Son bir haftadır dizi dünyası çalkalanıyor adeta…Pek çok
dünya ülkesinde de gösterilen Muhteşem dizimizin kadın başrolü, Hürrem Sultan
karakterini evimize misafir eden Meryem Uzerli, kelimenin tam anlamıyla aldı
bavulunu çekti gitti..
Arkasına bile bakmadan…
Belki de bakacak takati de yoktu ayrı konu..
Birkaç gündür medyadan takip ediyorum konuyu…Kimi hak
veriyor, kimi yaptığı yanlış diyor, sorumluluktan bahsedenler var, iş disiplini,
yasal yükümlülük, kazanılan büyük rakamlarla ilgili cümleler uçuşuyor etrafta..

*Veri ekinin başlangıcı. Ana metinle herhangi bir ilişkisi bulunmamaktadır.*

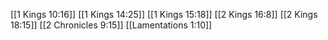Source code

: [[1 Kings 10:16]]
[[1 Kings 14:25]]
[[1 Kings 15:18]]
[[2 Kings 16:8]]
[[2 Kings 18:15]]
[[2 Chronicles 9:15]]
[[Lamentations 1:10]]
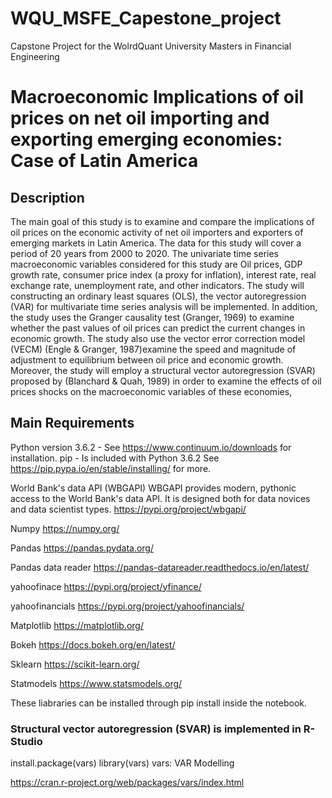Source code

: # WQU_MSFE_Capestone_project

Capstone Project for the WolrdQuant University Masters in Financial Engineering 

# Macroeconomic Implications of oil prices on net oil importing and exporting emerging economies: Case of Latin America

## Description

The main goal of this study is to examine and compare the implications of oil prices on the economic activity of net oil importers and exporters of emerging markets in Latin America. The data for this study will cover a period of 20 years from 2000 to 2020. The univariate time series macroeconomic variables considered for this study are Oil prices, GDP growth rate, consumer price index (a proxy for inflation), interest rate, real exchange rate, unemployment rate, and other indicators. 
The study will constructing an ordinary least squares (OLS), the vector autoregression (VAR) for multivariate time series analysis will be implemented. In addition, the study uses the Granger causality test (Granger, 1969) to examine whether the past values of oil prices can predict the current changes in economic growth. The study also use the vector error correction model (VECM) (Engle & Granger, 1987)examine the speed and magnitude of adjustment to equilibrium between oil price and economic growth. Moreover, the study will employ a structural vector autoregression (SVAR) proposed by (Blanchard & Quah, 1989) in order to examine the effects of oil prices shocks on the macroeconomic variables of these economies,

## Main Requirements 
Python version 3.6.2 - 
See https://www.continuum.io/downloads for installation. pip - Is included with Python 3.6.2 See https://pip.pypa.io/en/stable/installing/ for more.

World Bank's data API (WBGAPI)
WBGAPI provides modern, pythonic access to the World Bank's data API. It is designed both for data novices and data scientist types.
https://pypi.org/project/wbgapi/

Numpy
https://numpy.org/

Pandas
https://pandas.pydata.org/

Pandas data reader
https://pandas-datareader.readthedocs.io/en/latest/

yahoofinace
https://pypi.org/project/yfinance/

yahoofinancials
https://pypi.org/project/yahoofinancials/

Matplotlib
https://matplotlib.org/

Bokeh
https://docs.bokeh.org/en/latest/

Sklearn
https://scikit-learn.org/

Statmodels
https://www.statsmodels.org/



These liabraries can be installed through pip install inside the notebook.


### Structural vector autoregression (SVAR) is implemented in R-Studio

install.package(vars)
library(vars)
vars: VAR Modelling

https://cran.r-project.org/web/packages/vars/index.html





 

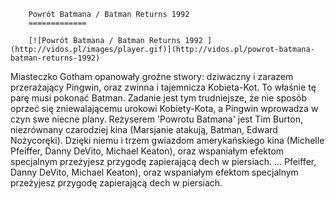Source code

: 
        Powrót Batmana / Batman Returns 1992 
        =============
        
        [![Powrót Batmana / Batman Returns 1992 ](http://vidos.pl/images/player.gif)](http://vidos.pl/powrot-batmana-batman-returns-1992)
        
        
 Miasteczko Gotham opanowały groźne stwory: dziwaczny i zarazem przerażający Pingwin, oraz zwinna i tajemnicza Kobieta-Kot. To właśnie tę parę musi pokonać Batman. Zadanie jest tym trudniejsze, że nie sposób oprzeć się zniewalającemu urokowi Kobiety-Kota, a Pingwin wprowadza w czyn swe niecne plany. Reżyserem 'Powrotu Batmana' jest Tim Burton, niezrównany czarodziej kina (Marsjanie atakują, Batman, Edward Nożycoręki). Dzięki niemu i trzem gwiazdom amerykańskiego kina (Michelle Pfeiffer, Danny DeVito, Michael Keaton), oraz wspaniałym efektom specjalnym przeżyjesz przygodę zapierającą dech w piersiach.   ... Pfeiffer, Danny DeVito, Michael Keaton), oraz wspaniałym efektom specjalnym przeżyjesz przygodę zapierającą dech w piersiach.
    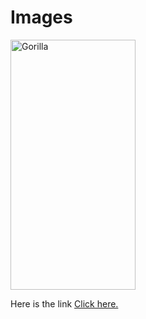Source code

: # Images
<!DOCTYPE html>
<html lang="en-US">
      <body> 
       <img src="![2017-05-31-10-40-56-768x1129](https://github.com/user-attachments/assets/67bf47fe-9dc6-4fb5-8ee7-81d612054fc1)
"
              alt="Gorilla" 
              Width="200px" Height="400px"/>
            <p>Here is the link <a href="https://pixnio.com/fauna-animals/monkeys/monkey-gorilla-black" target="_blank">Click here.</a></p>
      </body>       
</html>
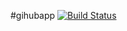 
#gihubapp
[![Build Status](https://dev.azure.com/geitdeepak/AgileProject/_apis/build/status%2Fgeitdeepak.githubapp?branchName=master)](https://dev.azure.com/geitdeepak/AgileProject/_build/latest?definitionId=18&branchName=master)
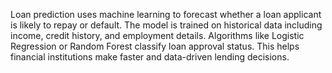 Loan prediction uses machine learning to forecast whether a loan applicant is likely to repay or default.
The model is trained on historical data including income, credit history, and employment details.
Algorithms like Logistic Regression or Random Forest classify loan approval status.
This helps financial institutions make faster and data-driven lending decisions.
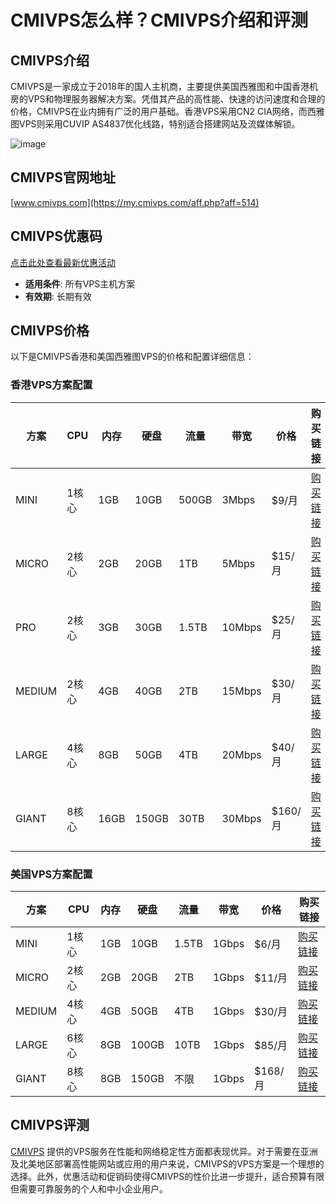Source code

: # CMIVPS怎么样？CMIVPS介绍和评测

## CMIVPS介绍
CMIVPS是一家成立于2018年的国人主机商，主要提供美国西雅图和中国香港机房的VPS和物理服务器解决方案。凭借其产品的高性能、快速的访问速度和合理的价格，CMIVPS在业内拥有广泛的用户基础。香港VPS采用CN2 CIA网络，而西雅图VPS则采用CUVIP AS4837优化线路，特别适合搭建网站及流媒体解锁。

![image](https://github.com/lily598599/CMIVPS/assets/157265807/8de94337-aac4-4dfe-8d0b-5a323eb18004)

## CMIVPS官网地址
[www.cmivps.com](https://my.cmivps.com/aff.php?aff=514)

## CMIVPS优惠码

[点击此处查看最新优惠活动](https://my.cmivps.com/aff.php?aff=514)

- **适用条件**: 所有VPS主机方案
- **有效期**: 长期有效

## CMIVPS价格
以下是CMIVPS香港和美国西雅图VPS的价格和配置详细信息：

### 香港VPS方案配置
| 方案    | CPU   | 内存 | 硬盘  | 流量  | 带宽   | 价格       | 购买链接                    |
|---------|-------|------|-------|-------|--------|------------|-----------------------------|
| MINI    | 1核心 | 1GB  | 10GB  | 500GB | 3Mbps  | $9/月      | [购买链接](https://my.cmivps.com/aff.php?aff=514&pid=79) |
| MICRO   | 2核心 | 2GB  | 20GB  | 1TB   | 5Mbps  | $15/月     | [购买链接](https://my.cmivps.com/aff.php?aff=514&pid=80) |
| PRO     | 2核心 | 3GB  | 30GB  | 1.5TB | 10Mbps | $25/月     | [购买链接](https://my.cmivps.com/aff.php?aff=514&pid=86) |
| MEDIUM  | 2核心 | 4GB  | 40GB  | 2TB   | 15Mbps | $30/月     | [购买链接](https://my.cmivps.com/aff.php?aff=514&pid=81) |
| LARGE   | 4核心 | 8GB  | 50GB  | 4TB   | 20Mbps | $40/月     | [购买链接](https://my.cmivps.com/aff.php?aff=514&pid=82) |
| GIANT   | 8核心 | 16GB | 150GB | 30TB  | 30Mbps | $160/月    | [购买链接](https://my.cmivps.com/aff.php?aff=514&pid=83) |


### 美国VPS方案配置
| 方案    | CPU   | 内存 | 硬盘  | 流量  | 带宽    | 价格       | 购买链接                    |
|---------|-------|------|-------|-------|---------|------------|-----------------------------|
| MINI    | 1核心 | 1GB  | 10GB  | 1.5TB | 1Gbps   | $6/月      | [购买链接](https://my.cmivps.com/aff.php?aff=514&pid=53) |
| MICRO   | 2核心 | 2GB  | 20GB  | 2TB   | 1Gbps   | $11/月     | [购买链接](https://my.cmivps.com/aff.php?aff=514&pid=54) |
| MEDIUM  | 4核心 | 4GB  | 50GB  | 4TB   | 1Gbps   | $30/月     | [购买链接](https://my.cmivps.com/aff.php?aff=514&pid=55) |
| LARGE   | 6核心 | 8GB  | 100GB | 10TB  | 1Gbps   | $85/月     | [购买链接](https://my.cmivps.com/aff.php?aff=514&pid=56) |
| GIANT   | 8核心 | 8GB  | 150GB | 不限  | 1Gbps   | $168/月    | [购买链接](https://my.cmivps.com/aff.php?aff=514&pid=57) |

## CMIVPS评测
[CMIVPS](https://my.cmivps.com/aff.php?aff=514) 提供的VPS服务在性能和网络稳定性方面都表现优异。对于需要在亚洲及北美地区部署高性能网站或应用的用户来说，CMIVPS的VPS方案是一个理想的选择。此外，优惠活动和促销码使得CMIVPS的性价比进一步提升，适合预算有限但需要可靠服务的个人和中小企业用户。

Sanat çevresinde kızanlar var, destek olanlar var…
Ben yürekten kutluyorum Meryem Uzerli’yi..Öncelikle ne
olursa olsun, kazancını, ününü, o büyülü dünyayı kendine verdiği değer
sebebiyle bir kalemde siliverdiği için..İkincisi de büyük bir cesaret örneği
gösterip “Kral Çıplak” diyebildiği için..

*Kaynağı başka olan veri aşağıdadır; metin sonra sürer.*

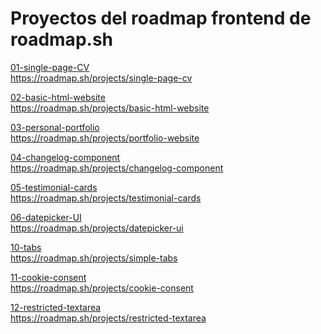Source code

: # Proyectos del roadmap frontend de roadmap.sh

<a href='/01-single-page-CV/'>01-single-page-CV</a><br>
https://roadmap.sh/projects/single-page-cv<br>

<a href='/02-basic-html-website/'>02-basic-html-website</a><br>
https://roadmap.sh/projects/basic-html-website<br>

<a href='/03-personal-portfolio/'>03-personal-portfolio</a><br>
https://roadmap.sh/projects/portfolio-website<br>

<a href='/04-changelog-component/'>04-changelog-component</a><br>
https://roadmap.sh/projects/changelog-component<br>

<a href='/05-testimonial-cards/'>05-testimonial-cards</a><br>
https://roadmap.sh/projects/testimonial-cards<br>

<a href='/06-datepicker-UI/'>06-datepicker-UI</a><br>
https://roadmap.sh/projects/datepicker-ui<br>

<a href='/10-tabs/'>10-tabs</a><br>
https://roadmap.sh/projects/simple-tabs<br>

<a href='/11-cookie-consent/'>11-cookie-consent</a><br>
https://roadmap.sh/projects/cookie-consent<br>

<a href='/12-restricted-textarea/'>12-restricted-textarea</a><br>
https://roadmap.sh/projects/restricted-textarea<br>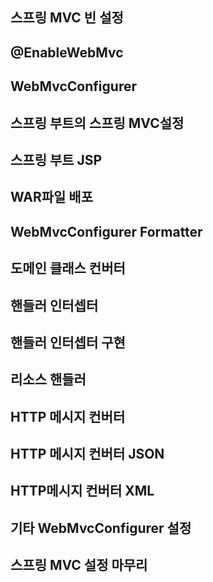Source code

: ## 스프링 MVC 빈 설정

## @EnableWebMvc

## WebMvcConfigurer

## 스프링 부트의 스프링 MVC설정

## 스프링 부트 JSP

## WAR파일 배포

## WebMvcConfigurer Formatter

## 도메인 클래스 컨버터

## 핸들러 인터셉터

## 핸들러 인터셉터 구현

## 리소스 핸들러

## HTTP 메시지 컨버터

## HTTP 메시지 컨버터 JSON

## HTTP메시지 컨버터 XML

## 기타 WebMvcConfigurer 설정

## 스프링 MVC 설정 마무리

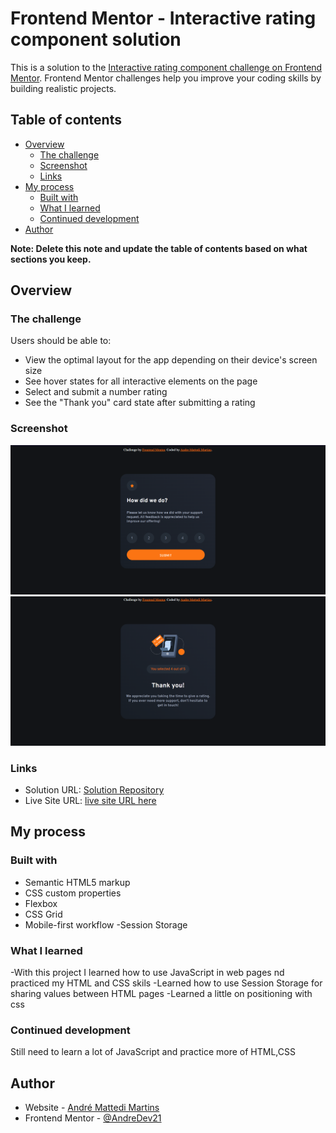 # Frontend Mentor - Interactive rating component solution

This is a solution to the [Interactive rating component challenge on Frontend Mentor](https://www.frontendmentor.io/challenges/interactive-rating-component-koxpeBUmI). Frontend Mentor challenges help you improve your coding skills by building realistic projects. 

## Table of contents

- [Overview](#overview)
  - [The challenge](#the-challenge)
  - [Screenshot](#screenshot)
  - [Links](#links)
- [My process](#my-process)
  - [Built with](#built-with)
  - [What I learned](#what-i-learned)
  - [Continued development](#continued-development)
- [Author](#author)

**Note: Delete this note and update the table of contents based on what sections you keep.**

## Overview

### The challenge

Users should be able to:

- View the optimal layout for the app depending on their device's screen size
- See hover states for all interactive elements on the page
- Select and submit a number rating
- See the "Thank you" card state after submitting a rating

### Screenshot

![](./images/first-page.png)
![](./images/thank-you.png)

### Links

- Solution URL: [Solution Repository](https://github.com/AndreDev21/interactive-rating-components)
- Live Site URL: [live site URL here](https://andredev21.github.io/interactive-rating-components/)

## My process

### Built with

- Semantic HTML5 markup
- CSS custom properties
- Flexbox
- CSS Grid
- Mobile-first workflow
-Session Storage

### What I learned

-With this project I learned how to use JavaScript in web pages nd practiced my HTML and CSS skils
-Learned how to use Session Storage for sharing values between HTML pages
-Learned a little on positioning with css

### Continued development

Still need to learn a lot of JavaScript and practice more of HTML,CSS 

## Author

- Website - [André Mattedi Martins](https://andredev21.github.io/Portifolio/)
- Frontend Mentor - [@AndreDev21](https://www.frontendmentor.io/profile/AndreDev21)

Tükenmişlik Sendromuna yakalanmış..Genellikle okuduğum bu…Doğrudur,
haklıdır..Kolay değil..Peki ya bizler…Bu yozlaşmanın içinde biz tükenmiyor
muyuz? Biz bile bıkmışken dizilerin sürelerinden, içinde çalışan insanlar ne
yapsın..
Gözünüzü seveyim, kimse bana “çok kazanıyorlar, canları
isterse çalışacaklar” demesin zira oyunculuk çok ama çok zor iş bana göre !!!
Oh ne ala memleket…Sen gel Almanya’dan, burada ünlü ol, bir
sürü para kazan, bu memleketin ekmeğini ye, sonra çek git…Hayır bu kadar basit
değil işte…Bunu evimizde yan gelip yatarak, elimizde çay çekirdek, esneye
esneye dizi seyrederken konuşmak pek kolay gerçekten..Ama soğukta, karda,
kışta, sıcakta, her türlü koşulda, koşulsuz çalışanlar açısından düşünmek en
doğrusu sanırım. Şahsen ben kendi adıma, rahatımı hiç bozmak istemem. Bu
insanlar gece gündüz demeden, üstelik bir sahneyi defalarca tekrar ederek
uğraşıyorlar. Yapmayın etmeyin lütfen..
Bu sene yazılarımı seyrek yazdım. Zira çok yoruldum. Onca
diziyi seyretmeye bile yetişemiyorum, ekran karşısına oturupta birkaç saat bir
bölüm seyretmek bile beni yoruyor. Üstelik yanılmıyorsam, bizim seyrettiğimiz
bir bölüm yaklaşık bir haftada gece gündüz çalışarak çekiliyor..Set şartları
iyiymiş, hoşmuş, şöyleymiş falan filan bana göre hepsi hikaye…Ben bu gariban
halimle, sade yaşantımla bile, iki gün uyku düzenim bozulunca kendime
gelemiyorum. Sete kuştüyü yatak getirseniz ne olur sanki…Üstelik şöhretin
getirdiği bir takım kısıtlamalar da cabası..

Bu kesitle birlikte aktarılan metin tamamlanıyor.